Aircraft crash in 2014

On 13 March 2014, an AgustaWestland AW139 helicopter of Haughey Air crashed shortly after taking off at night in fog from Gillingham, Norfolk, United Kingdom, killing all four people on board. Among the victims was Edward Haughey, Baron Ballyedmond.

The subsequent investigation concluded that the flight crew may have been subject to somatogravic illusion due to the lack of external visual cues, inducing them to manoeuvre the aircraft into the ground instead of climbing away.

==Accident==
The aircraft crashed at about 19:26 hrs UTC, shortly after taking off from Gillingham Hall, Gillingham, Norfolk, for Rostrevor, County Down, via Coventry Airport. An eyewitness to the accident stated that the helicopter came down at a 45° angle. The front of the aircraft was severely damaged in the crash. The location was at Ordnance Survey Grid Reference . At the time of the accident, weather conditions were foggy. All four people on board were killed; both crew and both passengers. Lord Ballyedmond was one of the passengers. The bodies of the victims were removed from the wreckage during the afternoon of 14 March.

The Norfolk Constabulary asked the Police Service of Northern Ireland for assistance with their investigations into the accident. Norbrook Laboratories, owned by Lord Ballyedmond, was also assisting the police with their enquiries. The site was formally handed over to Air Accident Investigation Branch (AAIB) investigators on 14 March. The Norfolk police stated that they were satisfied that there were no suspicious circumstances surrounding the accident. On 15 March, investigators dismantled the remains of the rotor blades and removed the tail of the aircraft in preparation for the removal of the wreck.

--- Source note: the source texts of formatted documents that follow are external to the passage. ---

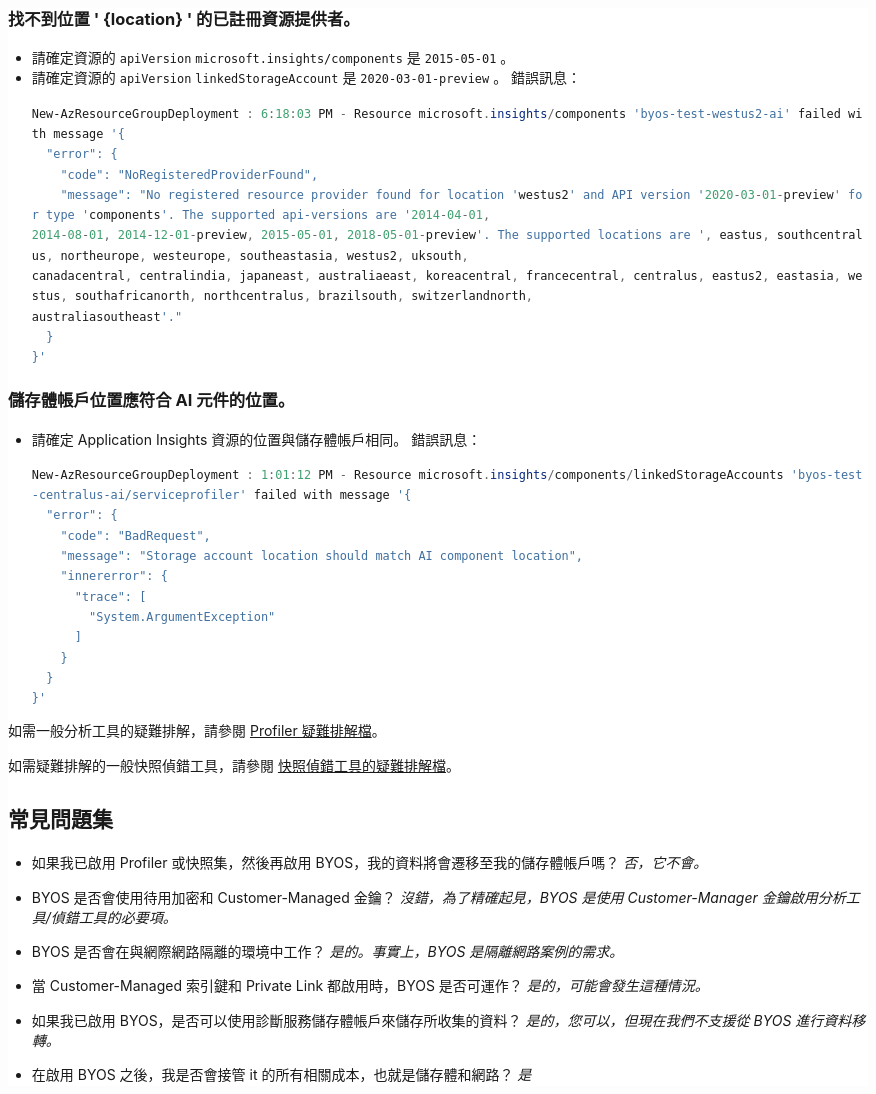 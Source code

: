 ### <a name="no-registered-resource-provider-found-for-location-location"></a>找不到位置 ' {location} ' 的已註冊資源提供者。
* 請確定資源的 `apiVersion` `microsoft.insights/components` 是 `2015-05-01` 。
* 請確定資源的 `apiVersion` `linkedStorageAccount` 是 `2020-03-01-preview` 。
    錯誤訊息：
    ```powershell
    New-AzResourceGroupDeployment : 6:18:03 PM - Resource microsoft.insights/components 'byos-test-westus2-ai' failed with message '{
      "error": {
        "code": "NoRegisteredProviderFound",
        "message": "No registered resource provider found for location 'westus2' and API version '2020-03-01-preview' for type 'components'. The supported api-versions are '2014-04-01,
    2014-08-01, 2014-12-01-preview, 2015-05-01, 2018-05-01-preview'. The supported locations are ', eastus, southcentralus, northeurope, westeurope, southeastasia, westus2, uksouth,
    canadacentral, centralindia, japaneast, australiaeast, koreacentral, francecentral, centralus, eastus2, eastasia, westus, southafricanorth, northcentralus, brazilsouth, switzerlandnorth,
    australiasoutheast'."
      }
    }'
    ```
### <a name="storage-account-location-should-match-ai-component-location"></a>儲存體帳戶位置應符合 AI 元件的位置。
* 請確定 Application Insights 資源的位置與儲存體帳戶相同。
    錯誤訊息：
    ```powershell
    New-AzResourceGroupDeployment : 1:01:12 PM - Resource microsoft.insights/components/linkedStorageAccounts 'byos-test-centralus-ai/serviceprofiler' failed with message '{
      "error": {
        "code": "BadRequest",
        "message": "Storage account location should match AI component location",
        "innererror": {
          "trace": [
            "System.ArgumentException"
          ]
        }
      }
    }'
    ```

如需一般分析工具的疑難排解，請參閱 [Profiler 疑難排解檔](profiler-troubleshooting.md)。

如需疑難排解的一般快照偵錯工具，請參閱 [快照偵錯工具的疑難排解檔](snapshot-debugger-troubleshoot.md)。 

## <a name="faqs"></a>常見問題集
* 如果我已啟用 Profiler 或快照集，然後再啟用 BYOS，我的資料將會遷移至我的儲存體帳戶嗎？
    _否，它不會。_

* BYOS 是否會使用待用加密和 Customer-Managed 金鑰？
    _沒錯，為了精確起見，BYOS 是使用 Customer-Manager 金鑰啟用分析工具/偵錯工具的必要項。_

* BYOS 是否會在與網際網路隔離的環境中工作？
    _是的。事實上，BYOS 是隔離網路案例的需求。_

* 當 Customer-Managed 索引鍵和 Private Link 都啟用時，BYOS 是否可運作？ 
    _是的，可能會發生這種情況。_

* 如果我已啟用 BYOS，是否可以使用診斷服務儲存體帳戶來儲存所收集的資料？ 
    _是的，您可以，但現在我們不支援從 BYOS 進行資料移轉。_

* 在啟用 BYOS 之後，我是否會接管 it 的所有相關成本，也就是儲存體和網路？ 
    _是_
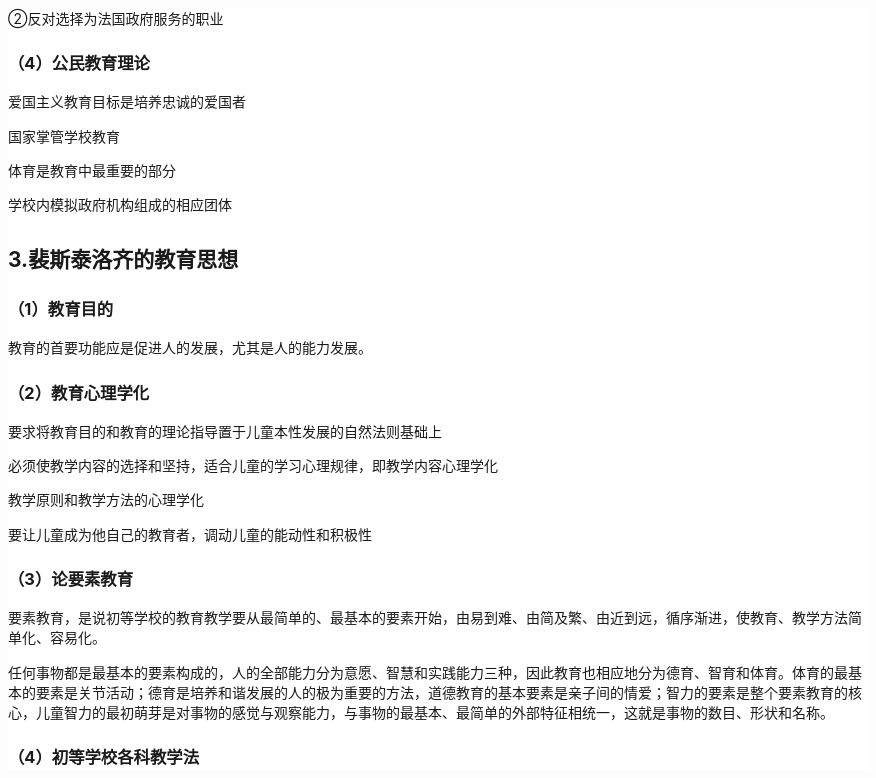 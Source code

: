 
②反对选择为法国政府服务的职业



### （4）公民教育理论



爱国主义教育目标是培养忠诚的爱国者



国家掌管学校教育



体育是教育中最重要的部分



学校内模拟政府机构组成的相应团体



## 3.裴斯泰洛齐的教育思想



### （1）教育目的



教育的首要功能应是促进人的发展，尤其是人的能力发展。



### （2）教育心理学化



要求将教育目的和教育的理论指导置于儿童本性发展的自然法则基础上



必须使教学内容的选择和坚持，适合儿童的学习心理规律，即教学内容心理学化



教学原则和教学方法的心理学化



要让儿童成为他自己的教育者，调动儿童的能动性和积极性



### （3）论要素教育



要素教育，是说初等学校的教育教学要从最简单的、最基本的要素开始，由易到难、由简及繁、由近到远，循序渐进，使教育、教学方法简单化、容易化。



任何事物都是最基本的要素构成的，人的全部能力分为意愿、智慧和实践能力三种，因此教育也相应地分为德育、智育和体育。体育的最基本的要素是关节活动；德育是培养和谐发展的人的极为重要的方法，道德教育的基本要素是亲子间的情爱；智力的要素是整个要素教育的核心，儿童智力的最初萌芽是对事物的感觉与观察能力，与事物的最基本、最简单的外部特征相统一，这就是事物的数目、形状和名称。



### （4）初等学校各科教学法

The fuselage of the helicopter was loaded onto a lorry that day. It was taken to the AAIBs headquarters at Farnborough, Hampshire on 16 March. The AAIBs field investigators were assisted by personnel from the Norfolk Fire and Rescue Service, Royal Air Force and Royal Navy. Following the accident, the police closed a number of roads around the crash site. The last road closure was lifted at 09:25 on 17 March.

==Aircraft==
The accident aircraft was an AgustaWestland AW139, msn 31421, registration G-LBAL. The aircraft was built in Italy in 2012 and registered in the United Kingdom to Haughey Air on 18 September 2012. Haughey Air was owned by Edward Haughey, Baron Ballyedmond. It was the sole aircraft purchased from AgustaWestland by Haughey Air. Lord Ballyedmond had initiated legal proceedings in September 2013 against AgustaWestland over safety concerns relating to oil leaks and rotor blade issues, as well as problems with the aircraft's communication and navigation systems.

==Investigation==
The Air Accidents Investigation Branch (AAIB) opened an investigation into the accident. AgustaWestland assisted the AAIB in their enquiries. The aircraft's data recorders were recovered from the wreckage on 15 March 2014. A Special Bulletin published by the AAIB on 4 April revealed that there had been no mechanical failure with the helicopter and that it had not contacted any object between taking off and the crash site. The final report into the accident was originally scheduled to be published around March 2015. It was published on 8 October 2015. The investigation found that there was no mechanical failure with the aircraft. The crew were found not to have used checklists when operating the helicopter. The cause of the accident was pilot error, with spatial disorientation due to somatogravic illusion a major factor.

An inquest into the deaths of the four victims was opened on 20 March at Norwich Coroner's Court. After hearing that all four people died from head and chest injuries sustained in the accident, the inquest was adjourned until 24 July. The inquests concluded in January 2016, with verdicts of accidental death being returned against all four victims. During the inquest, the Coroner demanded that the AAIB release to her the recordings from the Cockpit Voice Recorder, imposing two fines of £100 each on the Chief Inspector of Accidents at the AAIB. The matter was referred to the High Court, where it was stated that only the High Court had the power to demand such disclosure of evidence. The fines were overturned.